第6回:ニュージーランドの緊急事態宣言

 2020年10月17日、ニュージーランドで総選挙が行われ、現職のアーダーン首相率いる与党が勝利した。ニュージーランドは新型コロナ対策が成功した例として欧米メディアから注目された国である。

 たしかにニュージーランドの対応は迅速であった。ニュージーランドは早くから外国人の入国制限に踏み切り、レベルに応じたアラートシステムを採用し、3月25日には緊急事態宣言を出した。

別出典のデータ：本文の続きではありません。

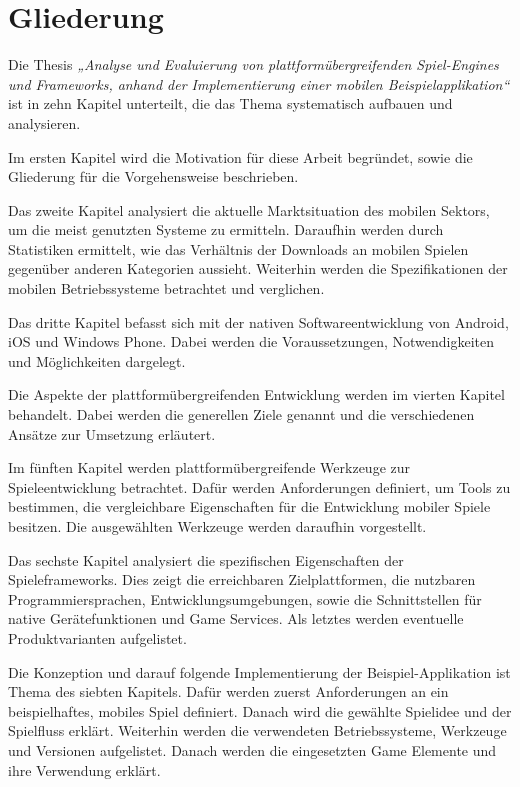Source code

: \section{Gliederung}
Die Thesis \emph{„Analyse und Evaluierung von plattformübergreifenden Spiel-Engines und Frameworks, anhand der Implementierung einer mobilen Beispielapplikation“} ist in zehn Kapitel unterteilt, die das Thema systematisch aufbauen und analysieren.

\bigskip
Im ersten Kapitel wird die Motivation für diese Arbeit begründet, sowie die Gliederung für die Vorgehensweise beschrieben.

\bigskip
Das zweite Kapitel analysiert die aktuelle Marktsituation des mobilen Sektors, um die meist genutzten Systeme zu ermitteln. Daraufhin werden durch Statistiken ermittelt, wie das Verhältnis der Downloads an mobilen Spielen gegenüber anderen Kategorien aussieht. Weiterhin werden die Spezifikationen der mobilen Betriebssysteme betrachtet und verglichen. 

\bigskip
Das dritte Kapitel befasst sich mit der nativen Softwareentwicklung von Android, iOS und Windows Phone. Dabei werden die Voraussetzungen, Notwendigkeiten und Möglichkeiten dargelegt.

\bigskip
Die Aspekte der plattformübergreifenden Entwicklung werden im vierten Kapitel behandelt. Dabei werden die generellen Ziele genannt und die verschiedenen Ansätze zur Umsetzung erläutert. 

\bigskip
Im fünften Kapitel werden plattformübergreifende Werkzeuge zur Spieleentwicklung betrachtet. Dafür werden Anforderungen definiert, um Tools zu bestimmen, die vergleichbare Eigenschaften für die Entwicklung mobiler Spiele besitzen. Die ausgewählten Werkzeuge werden daraufhin vorgestellt.

\bigskip
Das sechste Kapitel analysiert die spezifischen Eigenschaften der Spieleframeworks. Dies zeigt die erreichbaren Zielplattformen, die nutzbaren Programmiersprachen, Entwicklungsumgebungen, sowie die Schnittstellen für native Gerätefunktionen und Game Services. Als letztes werden eventuelle Produktvarianten aufgelistet.

\bigskip
Die Konzeption und darauf folgende Implementierung der Beispiel-Applikation ist Thema des siebten Kapitels. Dafür werden zuerst Anforderungen an ein beispielhaftes, mobiles Spiel definiert. Danach wird die gewählte Spielidee und der Spielfluss erklärt. Weiterhin werden die verwendeten Betriebssysteme, Werkzeuge und Versionen aufgelistet. Danach werden die eingesetzten Game Elemente und ihre Verwendung erklärt.

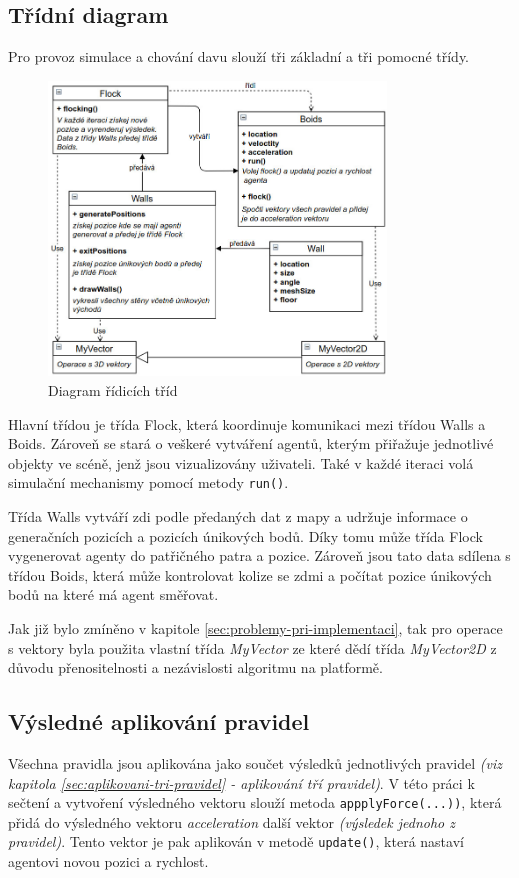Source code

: \documentclass[czech,public,dept460,male,cpdeclaration]{diploma}
\begin{document}
\subsection{Třídní diagram}
Pro provoz simulace a chování davu slouží tři základní a tři pomocné třídy.

\begin{figure}[H]\centering\includegraphics[width=0.8\textwidth]{Figures/diagram2.jpg}
	\caption{Diagram řídicích tříd}
\end{figure}

Hlavní třídou je třída Flock, která koordinuje komunikaci mezi třídou Walls a Boids. Zároveň se stará o veškeré vytváření agentů, kterým přiřažuje jednotlivé objekty ve scéně, jenž jsou vizualizovány uživateli. Také v každé iteraci volá simulační mechanismy pomocí metody \texttt{run()}.

Třída Walls vytváří zdi podle předaných dat z mapy a udržuje informace o generačních pozicích a pozicích únikových bodů. Díky tomu může třída Flock vygenerovat agenty do patřičného patra a pozice. Zároveň jsou tato data sdílena s třídou Boids, která může kontrolovat kolize se zdmi a počítat pozice únikových bodů na které má agent směřovat.

Jak již bylo zmíněno v kapitole \ref{sec:problemy-pri-implementaci}, tak pro operace s vektory byla použita vlastní třída \textit{MyVector} ze které dědí třída \textit{MyVector2D} z důvodu přenositelnosti a nezávislosti algoritmu na platformě.

\subsection{Výsledné aplikování pravidel}
Všechna pravidla jsou aplikována jako součet výsledků jednotlivých pravidel \textit{(viz kapitola \ref{sec:aplikovani-tri-pravidel} - aplikování tří pravidel)}. V této práci k sečtení a vytvoření výsledného vektoru slouží metoda \texttt{appplyForce(...))}, která přidá do výsledného vektoru \textit{acceleration} další vektor \textit{(výsledek jednoho z pravidel)}. Tento vektor je pak aplikován v metodě \texttt{update()}, která nastaví agentovi novou pozici a rychlost.
\end{document}

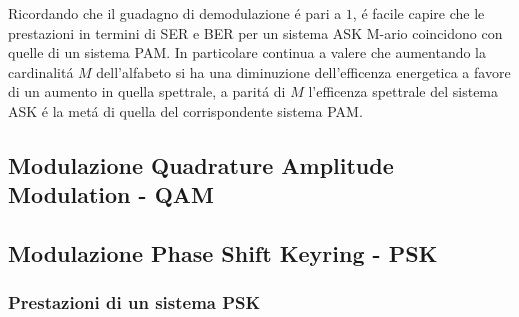        Ricordando che il guadagno di demodulazione é pari a $1$, é facile capire che le prestazioni in termini di SER e BER per un sistema ASK
        M-ario coincidono con quelle di un sistema PAM. In particolare continua a valere che aumentando la cardinalitá $M$ dell'alfabeto 
        si ha una diminuzione dell'efficenza energetica a favore di un aumento in quella spettrale, a paritá di $M$ l'efficenza 
        spettrale del sistema ASK é la metá di quella del corrispondente sistema PAM. 
    \subsection{Modulazione Quadrature Amplitude Modulation - QAM}
    \subsection{Modulazione Phase Shift Keyring - PSK}
        \subsubsection{Prestazioni di un sistema PSK}
    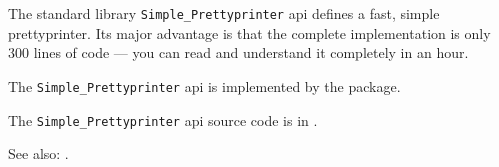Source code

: 
The standard library {\tt Simple\_Prettyprinter} api defines 
a fast, simple prettyprinter.  Its major advantage is that 
the complete implementation is only 300 lines of code --- you 
can read and understand it completely in an hour.

The {\tt Simple\_Prettyprinter} api is implemented by the  package.

The {\tt Simple\_Prettyprinter} api source code is in .

See also: .




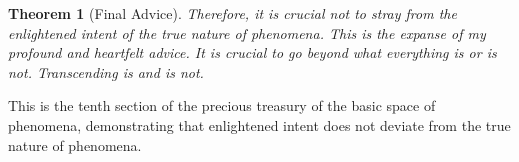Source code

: \documentclass{article}
\newtheorem{theorem}{Theorem}
\begin{document}
\begin{theorem}
  [Final Advice] Therefore, it is crucial not to stray from the enlightened
  intent of the true nature of phenomena. This is the expanse of my profound
  and heartfelt advice. It is crucial to go beyond what everything is or is
  not. Transcending is and is not.
\end{theorem}

\begin{remark}
   This is the tenth section of the precious treasury
  of the basic space of phenomena, demonstrating that enlightened intent does
  not deviate from the true nature of phenomena.
\end{remark}
\end{document}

 それでは、どのような法制度に基づいて、そうした対策が実施されてきたのだろうか。以下では、緊急事態法制を中心にニュージーランドの新型コロナ対策を見ていくことにする。

 

アラートシステムと緊急事態宣言

 ニュージーランドの新型コロナ対策において重要な役割を果たしたのが、感染状況に応じて4つにレベル分けしたアラートシステムである。緊急事態宣言が出される少し前の3月21日、政府はアラートシステムを発表した。アラートシステムは、エピデミック対策法や民間防衛緊急事態管理法の他に、衛生法や諸々の命令などを根拠に作成したものであった。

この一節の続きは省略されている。